:: Supplied records ::

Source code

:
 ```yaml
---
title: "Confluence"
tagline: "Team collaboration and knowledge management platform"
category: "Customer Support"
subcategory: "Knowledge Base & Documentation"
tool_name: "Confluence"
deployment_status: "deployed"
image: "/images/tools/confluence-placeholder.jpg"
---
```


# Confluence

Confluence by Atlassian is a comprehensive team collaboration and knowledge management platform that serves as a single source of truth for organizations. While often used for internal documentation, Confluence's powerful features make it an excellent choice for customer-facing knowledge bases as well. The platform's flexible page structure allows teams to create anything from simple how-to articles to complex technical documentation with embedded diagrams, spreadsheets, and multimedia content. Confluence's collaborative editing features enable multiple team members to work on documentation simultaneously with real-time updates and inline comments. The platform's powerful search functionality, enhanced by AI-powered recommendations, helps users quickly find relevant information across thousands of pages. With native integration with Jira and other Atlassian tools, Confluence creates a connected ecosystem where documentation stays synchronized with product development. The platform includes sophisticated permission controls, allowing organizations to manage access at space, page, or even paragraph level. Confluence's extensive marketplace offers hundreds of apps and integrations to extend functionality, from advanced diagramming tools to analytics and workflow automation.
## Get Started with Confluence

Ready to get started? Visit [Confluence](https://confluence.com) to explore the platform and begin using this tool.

* * *

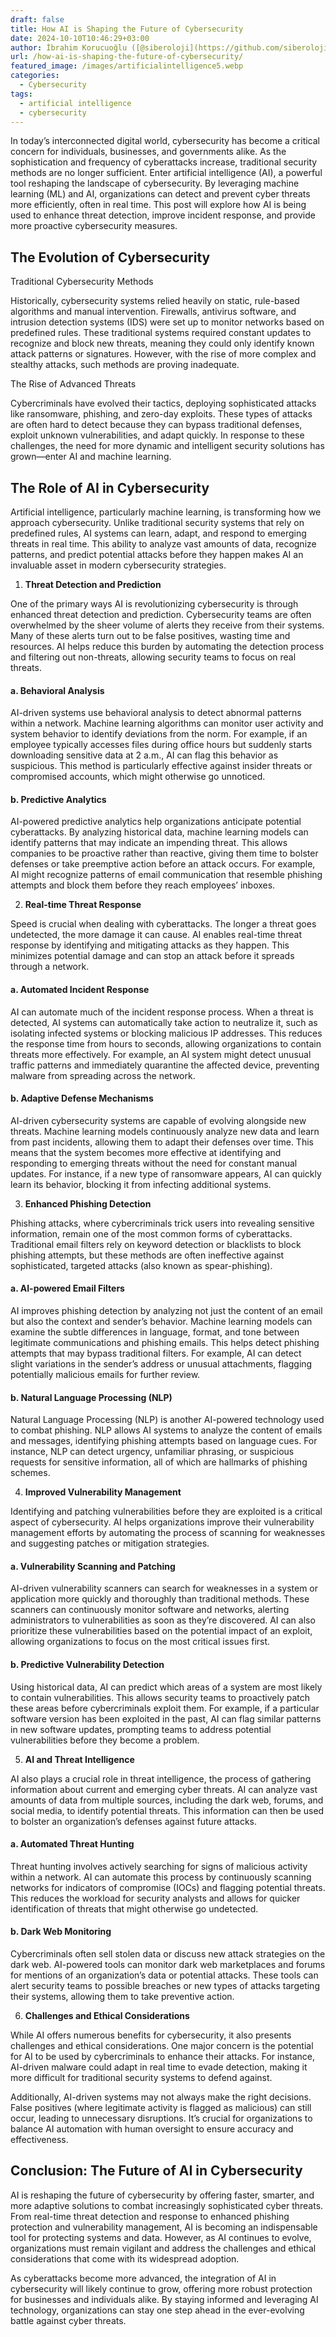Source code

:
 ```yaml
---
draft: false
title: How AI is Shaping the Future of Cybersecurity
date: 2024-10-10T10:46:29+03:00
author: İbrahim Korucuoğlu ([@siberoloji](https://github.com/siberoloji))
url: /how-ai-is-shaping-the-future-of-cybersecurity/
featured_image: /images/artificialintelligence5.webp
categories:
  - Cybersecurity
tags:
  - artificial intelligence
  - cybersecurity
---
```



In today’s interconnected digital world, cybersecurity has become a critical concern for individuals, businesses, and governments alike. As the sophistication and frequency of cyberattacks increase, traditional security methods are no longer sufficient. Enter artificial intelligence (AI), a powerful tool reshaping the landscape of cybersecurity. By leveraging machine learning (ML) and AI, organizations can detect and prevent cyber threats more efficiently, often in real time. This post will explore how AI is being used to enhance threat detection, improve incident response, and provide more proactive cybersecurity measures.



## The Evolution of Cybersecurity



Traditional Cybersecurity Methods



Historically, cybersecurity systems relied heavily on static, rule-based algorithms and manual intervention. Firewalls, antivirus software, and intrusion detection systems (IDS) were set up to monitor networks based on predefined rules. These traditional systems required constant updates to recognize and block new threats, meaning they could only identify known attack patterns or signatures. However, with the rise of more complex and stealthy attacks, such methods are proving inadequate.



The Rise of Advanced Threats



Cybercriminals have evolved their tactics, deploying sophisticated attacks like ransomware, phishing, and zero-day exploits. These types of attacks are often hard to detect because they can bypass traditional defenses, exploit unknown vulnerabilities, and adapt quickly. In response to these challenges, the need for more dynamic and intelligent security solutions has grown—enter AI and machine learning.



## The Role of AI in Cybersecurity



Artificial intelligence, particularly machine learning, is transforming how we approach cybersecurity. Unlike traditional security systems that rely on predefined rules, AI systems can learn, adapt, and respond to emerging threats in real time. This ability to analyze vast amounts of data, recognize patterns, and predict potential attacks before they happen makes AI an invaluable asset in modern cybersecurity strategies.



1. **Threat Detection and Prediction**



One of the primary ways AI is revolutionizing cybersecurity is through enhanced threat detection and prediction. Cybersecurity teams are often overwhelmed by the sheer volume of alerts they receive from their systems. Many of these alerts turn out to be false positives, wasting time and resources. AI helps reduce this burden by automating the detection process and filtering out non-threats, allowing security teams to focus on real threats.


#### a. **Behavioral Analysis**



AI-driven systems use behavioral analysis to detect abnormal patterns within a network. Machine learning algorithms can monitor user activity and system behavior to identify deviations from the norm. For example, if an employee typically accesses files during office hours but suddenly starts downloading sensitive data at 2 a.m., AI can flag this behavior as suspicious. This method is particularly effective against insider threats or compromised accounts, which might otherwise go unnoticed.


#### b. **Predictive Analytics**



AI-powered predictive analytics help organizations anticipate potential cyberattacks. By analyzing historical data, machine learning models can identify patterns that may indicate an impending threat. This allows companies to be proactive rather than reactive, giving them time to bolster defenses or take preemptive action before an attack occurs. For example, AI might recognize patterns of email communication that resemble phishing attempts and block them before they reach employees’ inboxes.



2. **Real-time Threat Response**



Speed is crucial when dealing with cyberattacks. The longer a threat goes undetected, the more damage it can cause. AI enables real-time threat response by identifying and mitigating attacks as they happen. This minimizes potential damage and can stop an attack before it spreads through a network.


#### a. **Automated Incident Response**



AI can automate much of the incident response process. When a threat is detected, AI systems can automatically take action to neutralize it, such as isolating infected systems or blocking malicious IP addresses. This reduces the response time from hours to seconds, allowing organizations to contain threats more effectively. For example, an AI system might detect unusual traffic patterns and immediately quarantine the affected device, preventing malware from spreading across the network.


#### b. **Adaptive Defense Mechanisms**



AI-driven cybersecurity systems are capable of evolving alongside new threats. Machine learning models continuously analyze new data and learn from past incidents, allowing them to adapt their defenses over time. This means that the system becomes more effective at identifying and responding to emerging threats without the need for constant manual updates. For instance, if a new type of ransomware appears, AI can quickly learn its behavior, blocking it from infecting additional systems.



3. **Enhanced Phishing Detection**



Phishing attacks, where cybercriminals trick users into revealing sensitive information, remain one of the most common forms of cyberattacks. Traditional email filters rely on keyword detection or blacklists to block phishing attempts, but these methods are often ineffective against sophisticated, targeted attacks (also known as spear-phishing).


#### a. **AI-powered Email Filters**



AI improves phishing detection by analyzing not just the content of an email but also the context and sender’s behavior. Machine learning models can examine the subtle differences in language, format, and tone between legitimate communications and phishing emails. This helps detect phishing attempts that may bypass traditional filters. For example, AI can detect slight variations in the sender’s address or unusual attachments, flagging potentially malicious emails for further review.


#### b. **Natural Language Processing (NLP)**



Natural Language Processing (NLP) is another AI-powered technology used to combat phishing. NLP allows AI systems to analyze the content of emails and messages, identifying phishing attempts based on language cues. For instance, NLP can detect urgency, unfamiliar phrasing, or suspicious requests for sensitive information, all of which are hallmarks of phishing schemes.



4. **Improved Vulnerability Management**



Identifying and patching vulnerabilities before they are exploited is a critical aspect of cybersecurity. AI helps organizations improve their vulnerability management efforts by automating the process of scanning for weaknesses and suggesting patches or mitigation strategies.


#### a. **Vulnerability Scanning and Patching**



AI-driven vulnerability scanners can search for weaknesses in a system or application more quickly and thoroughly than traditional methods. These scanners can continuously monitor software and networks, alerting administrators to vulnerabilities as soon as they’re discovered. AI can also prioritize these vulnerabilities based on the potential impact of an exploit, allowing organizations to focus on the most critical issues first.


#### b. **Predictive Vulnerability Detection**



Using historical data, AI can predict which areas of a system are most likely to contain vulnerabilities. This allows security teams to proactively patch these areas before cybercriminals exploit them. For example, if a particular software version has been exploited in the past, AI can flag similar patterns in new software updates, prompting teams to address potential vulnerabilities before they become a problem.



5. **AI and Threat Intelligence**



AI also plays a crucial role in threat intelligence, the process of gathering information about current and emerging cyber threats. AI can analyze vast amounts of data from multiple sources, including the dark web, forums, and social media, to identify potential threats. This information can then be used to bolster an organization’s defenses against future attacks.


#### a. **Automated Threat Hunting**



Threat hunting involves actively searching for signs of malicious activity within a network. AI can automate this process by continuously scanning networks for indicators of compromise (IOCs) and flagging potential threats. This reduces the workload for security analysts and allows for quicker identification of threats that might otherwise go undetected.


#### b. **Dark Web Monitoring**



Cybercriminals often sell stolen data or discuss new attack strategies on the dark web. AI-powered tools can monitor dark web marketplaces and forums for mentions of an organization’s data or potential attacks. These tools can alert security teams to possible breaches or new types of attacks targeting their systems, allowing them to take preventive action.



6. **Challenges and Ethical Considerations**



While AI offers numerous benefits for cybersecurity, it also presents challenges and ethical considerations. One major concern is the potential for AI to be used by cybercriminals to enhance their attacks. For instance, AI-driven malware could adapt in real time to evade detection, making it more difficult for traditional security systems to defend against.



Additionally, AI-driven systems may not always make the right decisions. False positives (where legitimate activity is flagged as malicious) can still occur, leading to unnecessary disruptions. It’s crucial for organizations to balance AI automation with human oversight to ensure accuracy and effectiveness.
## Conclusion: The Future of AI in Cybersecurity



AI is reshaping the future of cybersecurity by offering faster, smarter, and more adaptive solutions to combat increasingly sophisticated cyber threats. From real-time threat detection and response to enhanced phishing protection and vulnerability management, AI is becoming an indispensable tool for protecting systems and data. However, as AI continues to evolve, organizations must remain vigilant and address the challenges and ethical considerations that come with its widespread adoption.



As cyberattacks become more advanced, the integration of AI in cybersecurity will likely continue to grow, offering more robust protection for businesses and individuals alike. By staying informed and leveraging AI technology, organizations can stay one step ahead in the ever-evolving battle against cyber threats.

:: How to complete this task ::
Find the word "title" in the entries, then copy out every line that has it.

:: Result for this task ::
title: "Confluence"
title: How AI is Shaping the Future of Cybersecurity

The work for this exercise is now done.